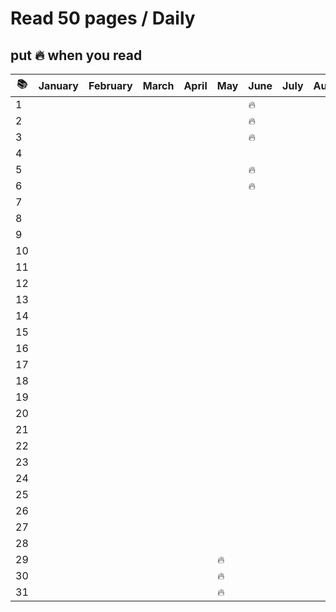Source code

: # Read 50 pages / Daily

## put :fire: when you read

| :books: | January | February | March | April | May    | June   | July | August | Sept. | Oct. | Nov. | Dec. |
| ------- | ------- | -------- | ----- | ----- | ------ | ------ | ---- | ------ | ----- | ---- | ---- | ---- |
| 1       |         |          |       |       |        | :fire: |      |        |       |      |      |      |
| 2       |         |          |       |       |        | :fire: |      |        |       |      |      |      |
| 3       |         |          |       |       |        | :fire: |      |        |       |      |      |      |
| 4       |         |          |       |       |        |        |      |        |       |      |      |      |
| 5       |         |          |       |       |        | :fire: |      |        |       |      |      |      |
| 6       |         |          |       |       |        | :fire: |      |        |       |      |      |      |
| 7       |         |          |       |       |        |        |      |        |       |      |      |      |
| 8       |         |          |       |       |        |        |      |        |       |      |      |      |
| 9       |         |          |       |       |        |        |      |        |       |      |      |      |
| 10      |         |          |       |       |        |        |      |        |       |      |      |      |
| 11      |         |          |       |       |        |        |      |        |       |      |      |      |
| 12      |         |          |       |       |        |        |      |        |       |      |      |      |
| 13      |         |          |       |       |        |        |      |        |       |      |      |      |
| 14      |         |          |       |       |        |        |      |        |       |      |      |      |
| 15      |         |          |       |       |        |        |      |        |       |      |      |      |
| 16      |         |          |       |       |        |        |      |        |       |      |      |      |
| 17      |         |          |       |       |        |        |      |        |       |      |      |      |
| 18      |         |          |       |       |        |        |      |        |       |      |      |      |
| 19      |         |          |       |       |        |        |      |        |       |      |      |      |
| 20      |         |          |       |       |        |        |      |        |       |      |      |      |
| 21      |         |          |       |       |        |        |      |        |       |      |      |      |
| 22      |         |          |       |       |        |        |      |        |       |      |      |      |
| 23      |         |          |       |       |        |        |      |        |       |      |      |      |
| 24      |         |          |       |       |        |        |      |        |       |      |      |      |
| 25      |         |          |       |       |        |        |      |        |       |      |      |      |
| 26      |         |          |       |       |        |        |      |        |       |      |      |      |
| 27      |         |          |       |       |        |        |      |        |       |      |      |      |
| 28      |         |          |       |       |        |        |      |        |       |      |      |      |
| 29      |         |          |       |       | :fire: |        |      |        |       |      |      |      |
| 30      |         |          |       |       | :fire: |        |      |        |       |      |      |      |
| 31      |         |          |       |       | :fire: |        |      |        |       |      |      |      |
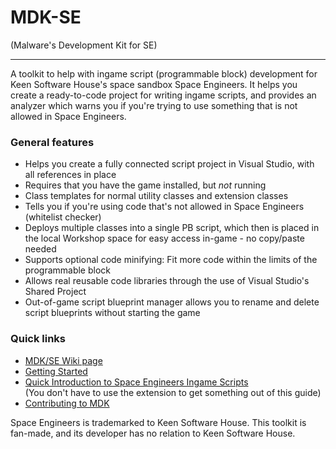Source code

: # MDK-SE
(Malware's Development Kit for SE)

----

A toolkit to help with ingame script (programmable block) development for Keen Software House's space sandbox Space Engineers. It helps you create a ready-to-code project for writing ingame scripts, and provides an analyzer which warns you if you're trying to use something that is not allowed in Space Engineers.

### General features
* Helps you create a fully connected script project in Visual Studio, with all references in place
* Requires that you have the game installed, but _not_ running
* Class templates for normal utility classes and extension classes
* Tells you if you're using code that's not allowed in Space Engineers (whitelist checker)
* Deploys multiple classes into a single PB script, which then is placed in the local Workshop space for easy access in-game - no copy/paste needed
* Supports optional code minifying: Fit more code within the limits of the programmable block
* Allows real reusable code libraries through the use of Visual Studio's Shared Project
* Out-of-game script blueprint manager allows you to rename and delete script blueprints without starting the game

### Quick links
* [MDK/SE Wiki page](https://github.com/malware-dev/MDK-SE/wiki)  
* [Getting Started](https://github.com/malware-dev/MDK-SE/wiki/Getting-Started)
* [Quick Introduction to Space Engineers Ingame Scripts](https://github.com/malware-dev/MDK-SE/wiki/Quick-Introduction-to-Space-Engineers-Ingame-Scripts)  
  (You don't have to use the extension to get something out of this guide)
* [Contributing to MDK](https://github.com/malware-dev/MDK-SE/blob/master/CONTRIBUTING.md)

Space Engineers is trademarked to Keen Software House. This toolkit is fan-made, and its developer has no relation to Keen Software House.
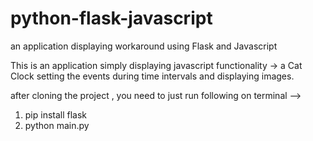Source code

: # python-flask-javascript
an application displaying workaround using Flask and Javascript

This is an application simply displaying javascript functionality -> a Cat Clock setting the events during time intervals and displaying images.


after cloning the project , you need to just run following on terminal --> 
1. pip install flask
2. python main.py
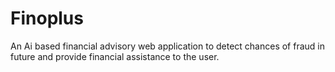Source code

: # Finoplus
An Ai based financial advisory web application to detect chances of fraud in future and provide financial assistance to the user.
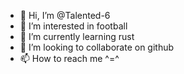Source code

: - 👋 Hi, I’m @Talented-6
- 👀 I’m interested in football
- 🌱 I’m currently learning rust
- 💞️ I’m looking to collaborate on github
- 📫 How to reach me ^=^
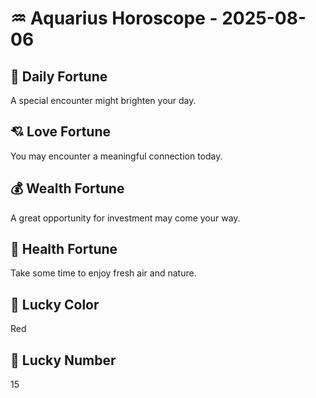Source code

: # ♒ Aquarius Horoscope - 2025-08-06

## 🎯 Daily Fortune

A special encounter might brighten your day.

## 💘 Love Fortune

You may encounter a meaningful connection today.

## 💰 Wealth Fortune

A great opportunity for investment may come your way.

## 🌱 Health Fortune

Take some time to enjoy fresh air and nature.

## 🎨 Lucky Color

Red

## 🔢 Lucky Number

15
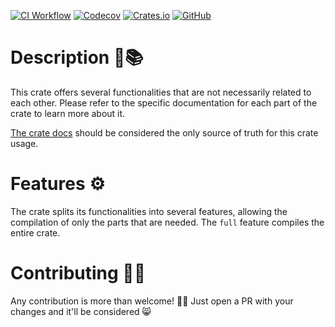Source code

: [![CI Workflow](https://github.com/tsenovilla/rustilities/actions/workflows/ci.yml/badge.svg)](https://github.com/tsenovilla/rustilities/actions/workflows/ci.yml)
[![Codecov](https://codecov.io/gh/tsenovilla/rustilities/branch/main/graph/badge.svg)](https://codecov.io/gh/tsenovilla/rustilities)
[![Crates.io](https://img.shields.io/crates/v/rustilities.svg)](https://crates.io/crates/rustilities)
[![GitHub](https://img.shields.io/github/stars/tsenovilla/rustilities.svg?style=social)](https://github.com/tsenovilla/rustilities)
# Description 📖📚

This crate offers several functionalities that are not necessarily related to each other. 
Please refer to the specific documentation for each part of the crate to learn more about it.

[The crate docs](https://docs.rs/rustilities/latest/rustilities) should be considered the only source of truth for this crate usage.

# Features ⚙️

The crate splits its functionalities into several features, allowing the compilation of only the parts that are needed. The `full` feature compiles the entire crate.

# Contributing 🤝🚀

Any contribution is more than welcome! 🤝🦾 Just open a PR with your changes and it'll be considered 😸
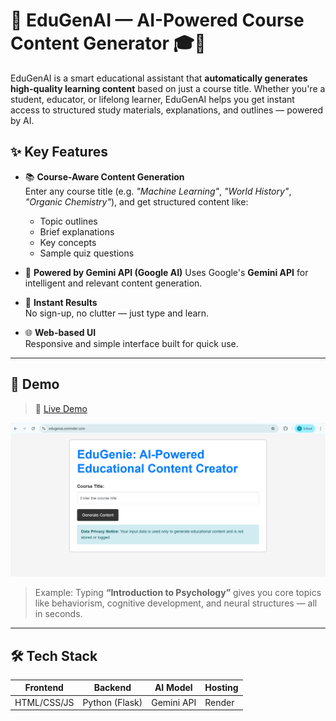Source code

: # 🌟 EduGenAI — AI-Powered Course Content Generator 🎓🤖

EduGenAI is a smart educational assistant that **automatically generates high-quality learning content** based on just a course title. Whether you're a student, educator, or lifelong learner, EduGenAI helps you get instant access to structured study materials, explanations, and outlines — powered by AI.


## ✨ Key Features

- 📚 **Course-Aware Content Generation**  
  Enter any course title (e.g. _"Machine Learning"_, _"World History"_, _"Organic Chemistry"_), and get structured content like:
  - Topic outlines  
  - Brief explanations  
  - Key concepts  
  - Sample quiz questions  

- 🤖 **Powered by Gemini API (Google AI)**
  Uses Google's **Gemini API** for intelligent and relevant content generation.

- 🚀 **Instant Results**  
  No sign-up, no clutter — just type and learn.

- 🌐 **Web-based UI**  
  Responsive and simple interface built for quick use.

---

## 🧪 Demo

> 🔗 [Live Demo](https://edugenai.onrender.com/)  

![Alt Text](demo.png) 
> Example: Typing **“Introduction to Psychology”** gives you core topics like behaviorism, cognitive development, and neural structures — all in seconds.

---

## 🛠️ Tech Stack

| Frontend   | Backend       | AI Model  | Hosting |
|------------|---------------|-----------|---------|
| HTML/CSS/JS| Python (Flask)| Gemini API| Render  |



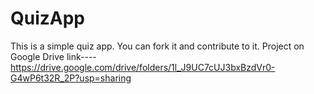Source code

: # QuizApp
This is a simple quiz app. You can fork it and contribute to it.
Project on Google Drive link---- https://drive.google.com/drive/folders/1l_J9UC7cUJ3bxBzdVr0-G4wP6t32R_2P?usp=sharing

__What you are asked to do__
Report how many lines in the listing include the word "functionalities". Give nothing but the count.

__Result of this exercise__
2